Eating fruit may help protect against the development of age-related maculopathy (ARM), an eye disease that can cause blindness, according to an article in the June issue of the Archives of Ophthalmology, one of the JAMA/Archives journals.
According to information in the article, ARM is the leading cause of vision loss among people 65 and older. Because there are no effective treatments for ARM, prevention of this eye disease is important. Antioxidant vitamin and mineral supplementation has been found to help protect against ARM. In a recent study, supplementation with high-doses of vitamins C and E, beta carotene and zinc delayed the progression of ARM.

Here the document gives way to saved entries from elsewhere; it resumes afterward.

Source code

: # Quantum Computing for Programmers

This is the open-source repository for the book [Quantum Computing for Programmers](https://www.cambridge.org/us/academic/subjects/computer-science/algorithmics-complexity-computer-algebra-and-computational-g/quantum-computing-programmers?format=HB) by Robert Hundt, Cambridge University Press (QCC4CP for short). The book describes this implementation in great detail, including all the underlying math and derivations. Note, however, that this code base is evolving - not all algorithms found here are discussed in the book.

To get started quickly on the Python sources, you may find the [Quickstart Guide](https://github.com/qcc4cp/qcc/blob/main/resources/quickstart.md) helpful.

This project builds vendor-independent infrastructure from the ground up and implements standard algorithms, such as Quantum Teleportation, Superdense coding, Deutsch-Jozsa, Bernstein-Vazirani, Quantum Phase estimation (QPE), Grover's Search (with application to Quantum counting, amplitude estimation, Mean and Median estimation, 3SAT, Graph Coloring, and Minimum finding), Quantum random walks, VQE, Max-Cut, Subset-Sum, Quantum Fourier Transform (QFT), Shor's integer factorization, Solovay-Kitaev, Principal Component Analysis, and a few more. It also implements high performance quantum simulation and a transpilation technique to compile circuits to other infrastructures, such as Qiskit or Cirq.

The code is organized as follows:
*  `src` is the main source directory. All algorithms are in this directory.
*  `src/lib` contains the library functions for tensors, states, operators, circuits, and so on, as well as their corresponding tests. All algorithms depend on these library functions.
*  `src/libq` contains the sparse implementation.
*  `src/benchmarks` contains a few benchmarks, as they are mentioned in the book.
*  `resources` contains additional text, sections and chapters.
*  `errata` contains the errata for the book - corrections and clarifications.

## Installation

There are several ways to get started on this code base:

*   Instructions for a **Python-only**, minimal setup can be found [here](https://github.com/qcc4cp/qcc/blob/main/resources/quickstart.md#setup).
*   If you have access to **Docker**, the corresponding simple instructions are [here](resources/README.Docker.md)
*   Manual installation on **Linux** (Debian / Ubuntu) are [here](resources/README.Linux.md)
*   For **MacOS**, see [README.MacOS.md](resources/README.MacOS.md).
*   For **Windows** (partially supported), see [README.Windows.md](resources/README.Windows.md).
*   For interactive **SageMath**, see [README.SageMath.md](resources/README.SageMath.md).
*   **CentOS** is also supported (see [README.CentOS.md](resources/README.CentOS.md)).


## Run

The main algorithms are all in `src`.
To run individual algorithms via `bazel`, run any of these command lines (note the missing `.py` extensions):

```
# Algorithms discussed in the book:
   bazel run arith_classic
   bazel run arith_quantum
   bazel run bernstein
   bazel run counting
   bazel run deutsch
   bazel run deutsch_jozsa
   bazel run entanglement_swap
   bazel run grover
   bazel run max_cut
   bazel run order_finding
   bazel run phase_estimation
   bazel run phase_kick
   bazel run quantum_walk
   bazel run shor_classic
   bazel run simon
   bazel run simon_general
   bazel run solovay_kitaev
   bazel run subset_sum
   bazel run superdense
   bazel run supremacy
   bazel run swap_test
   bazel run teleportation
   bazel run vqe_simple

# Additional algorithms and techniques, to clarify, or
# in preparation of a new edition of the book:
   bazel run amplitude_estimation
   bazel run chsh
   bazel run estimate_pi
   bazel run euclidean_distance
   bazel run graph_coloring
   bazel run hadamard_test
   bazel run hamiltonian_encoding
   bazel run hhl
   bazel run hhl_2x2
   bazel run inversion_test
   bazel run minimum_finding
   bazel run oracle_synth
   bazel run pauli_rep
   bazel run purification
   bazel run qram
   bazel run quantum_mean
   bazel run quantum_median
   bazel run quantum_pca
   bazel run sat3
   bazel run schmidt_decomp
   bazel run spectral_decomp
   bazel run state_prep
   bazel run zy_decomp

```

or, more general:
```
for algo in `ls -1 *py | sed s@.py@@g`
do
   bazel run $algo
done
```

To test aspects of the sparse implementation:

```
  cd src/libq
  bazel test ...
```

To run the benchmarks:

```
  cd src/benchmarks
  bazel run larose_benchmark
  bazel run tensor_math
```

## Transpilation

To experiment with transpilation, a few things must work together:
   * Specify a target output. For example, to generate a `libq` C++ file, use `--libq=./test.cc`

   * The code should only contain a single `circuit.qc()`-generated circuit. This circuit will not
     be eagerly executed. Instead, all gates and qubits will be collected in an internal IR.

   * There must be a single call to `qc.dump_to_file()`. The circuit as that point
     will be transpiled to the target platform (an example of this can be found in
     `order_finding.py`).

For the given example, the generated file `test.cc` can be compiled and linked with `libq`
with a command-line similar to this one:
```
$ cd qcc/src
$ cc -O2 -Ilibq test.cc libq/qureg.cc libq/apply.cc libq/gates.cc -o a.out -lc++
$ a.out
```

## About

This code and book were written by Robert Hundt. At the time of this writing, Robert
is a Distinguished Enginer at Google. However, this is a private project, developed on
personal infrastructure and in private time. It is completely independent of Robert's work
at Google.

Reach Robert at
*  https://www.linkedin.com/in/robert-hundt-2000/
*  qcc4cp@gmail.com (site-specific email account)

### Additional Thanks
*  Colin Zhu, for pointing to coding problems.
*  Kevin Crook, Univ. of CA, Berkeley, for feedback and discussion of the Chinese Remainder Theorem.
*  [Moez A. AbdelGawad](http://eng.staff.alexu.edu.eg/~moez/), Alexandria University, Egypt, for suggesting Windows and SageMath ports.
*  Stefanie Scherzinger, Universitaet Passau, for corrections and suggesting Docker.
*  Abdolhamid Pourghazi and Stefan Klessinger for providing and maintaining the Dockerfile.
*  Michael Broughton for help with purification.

Eunyoung Cho, Sc.D., of Brigham and Women's Hospital, Boston, and colleagues examined the effect of antioxidant vitamins and carotenoids (compounds responsible for the red, yellow and orange pigments found in some fruits and vegetables) as well as fruits and vegetables on the development of ARM among 77,562 women and 40,866 men. The women were part of the Nurses' Health Study, and the men were participants in the Health Professionals Follow-up Study. Participants were at least 50 years old at the beginning of the study with no diagnosis of ARM. Women were followed for up to 18 years, and men were followed for up to 12 years.
Women completed food consumption questionnaires up to five times over the follow-up period (in 1980, 1984, 1986, 1990 and 1994), and men answered similar questionnaires up to three times over the follow-up period (in 1986, 1990, and 1994). Participants also reported their vitamin and supplement use once every two years.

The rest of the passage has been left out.